TASK OBJECTIVE :: Lines with the word "come" in them are the ones to copy from the records.

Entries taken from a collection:
☆ ☆ ☆

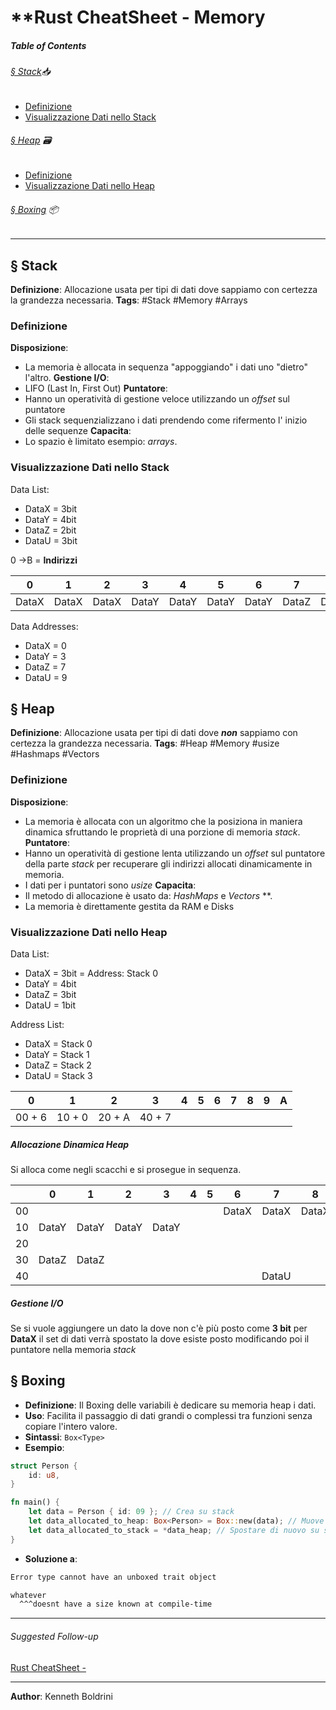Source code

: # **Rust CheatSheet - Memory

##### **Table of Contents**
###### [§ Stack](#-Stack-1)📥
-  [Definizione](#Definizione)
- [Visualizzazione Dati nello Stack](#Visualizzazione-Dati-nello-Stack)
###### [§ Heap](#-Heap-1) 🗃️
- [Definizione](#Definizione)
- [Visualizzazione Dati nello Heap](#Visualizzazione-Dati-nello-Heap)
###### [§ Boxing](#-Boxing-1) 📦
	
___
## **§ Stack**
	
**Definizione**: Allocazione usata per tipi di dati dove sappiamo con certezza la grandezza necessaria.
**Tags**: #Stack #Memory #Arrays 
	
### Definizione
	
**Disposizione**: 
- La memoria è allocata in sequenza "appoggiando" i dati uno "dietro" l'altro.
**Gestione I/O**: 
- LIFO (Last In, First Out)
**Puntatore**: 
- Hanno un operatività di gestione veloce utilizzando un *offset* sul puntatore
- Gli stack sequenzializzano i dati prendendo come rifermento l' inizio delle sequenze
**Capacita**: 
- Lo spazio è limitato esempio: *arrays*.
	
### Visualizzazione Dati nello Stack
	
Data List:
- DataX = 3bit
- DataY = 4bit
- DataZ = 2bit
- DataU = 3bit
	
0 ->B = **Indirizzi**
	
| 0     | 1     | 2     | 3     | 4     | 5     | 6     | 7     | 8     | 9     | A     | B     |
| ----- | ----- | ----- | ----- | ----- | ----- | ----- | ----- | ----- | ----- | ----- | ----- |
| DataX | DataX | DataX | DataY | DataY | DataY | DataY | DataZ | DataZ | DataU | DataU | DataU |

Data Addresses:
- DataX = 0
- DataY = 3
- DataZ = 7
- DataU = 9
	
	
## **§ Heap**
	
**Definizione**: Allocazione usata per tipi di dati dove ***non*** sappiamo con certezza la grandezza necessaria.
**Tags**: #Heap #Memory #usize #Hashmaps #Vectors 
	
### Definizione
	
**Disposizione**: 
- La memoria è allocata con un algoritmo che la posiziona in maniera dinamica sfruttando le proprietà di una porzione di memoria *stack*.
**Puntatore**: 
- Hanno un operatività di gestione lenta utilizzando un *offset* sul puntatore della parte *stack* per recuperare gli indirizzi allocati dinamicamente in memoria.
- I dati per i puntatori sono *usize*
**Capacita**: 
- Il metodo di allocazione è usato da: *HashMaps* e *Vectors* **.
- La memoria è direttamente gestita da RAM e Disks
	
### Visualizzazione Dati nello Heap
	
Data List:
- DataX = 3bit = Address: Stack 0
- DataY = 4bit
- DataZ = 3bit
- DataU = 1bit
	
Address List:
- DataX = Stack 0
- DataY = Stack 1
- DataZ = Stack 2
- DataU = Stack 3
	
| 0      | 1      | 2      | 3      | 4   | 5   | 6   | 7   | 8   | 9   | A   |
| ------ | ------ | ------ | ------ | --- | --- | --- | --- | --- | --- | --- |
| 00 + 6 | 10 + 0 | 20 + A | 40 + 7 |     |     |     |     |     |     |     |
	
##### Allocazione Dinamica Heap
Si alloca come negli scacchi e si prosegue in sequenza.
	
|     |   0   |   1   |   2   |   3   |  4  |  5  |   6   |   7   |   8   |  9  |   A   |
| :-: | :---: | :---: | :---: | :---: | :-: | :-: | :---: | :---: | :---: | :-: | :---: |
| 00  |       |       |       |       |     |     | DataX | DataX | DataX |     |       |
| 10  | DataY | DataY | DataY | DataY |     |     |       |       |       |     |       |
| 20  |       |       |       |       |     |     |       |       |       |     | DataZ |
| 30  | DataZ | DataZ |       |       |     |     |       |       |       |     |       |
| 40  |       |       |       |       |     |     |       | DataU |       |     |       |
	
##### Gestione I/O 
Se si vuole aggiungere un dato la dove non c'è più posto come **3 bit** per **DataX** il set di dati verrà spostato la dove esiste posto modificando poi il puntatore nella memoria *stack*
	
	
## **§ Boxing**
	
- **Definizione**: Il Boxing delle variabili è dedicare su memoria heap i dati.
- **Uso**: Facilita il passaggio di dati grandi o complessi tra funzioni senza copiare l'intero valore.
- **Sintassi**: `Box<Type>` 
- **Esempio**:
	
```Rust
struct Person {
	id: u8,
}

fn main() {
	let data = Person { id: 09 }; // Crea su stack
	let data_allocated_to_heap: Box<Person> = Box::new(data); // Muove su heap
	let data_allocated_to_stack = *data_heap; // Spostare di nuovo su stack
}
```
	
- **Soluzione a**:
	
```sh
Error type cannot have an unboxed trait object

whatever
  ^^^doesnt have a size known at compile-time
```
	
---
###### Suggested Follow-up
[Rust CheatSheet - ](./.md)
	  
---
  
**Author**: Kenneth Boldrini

☆ ☆ ☆

RESULT OF THIS TASK ::
- Gli stack sequenzializzano i dati prendendo come rifermento l' inizio delle sequenze
Si alloca come negli scacchi e si prosegue in sequenza.
Se si vuole aggiungere un dato la dove non c'è più posto come **3 bit** per **DataX** il set di dati verrà spostato la dove esiste posto modificando poi il puntatore nella memoria *stack*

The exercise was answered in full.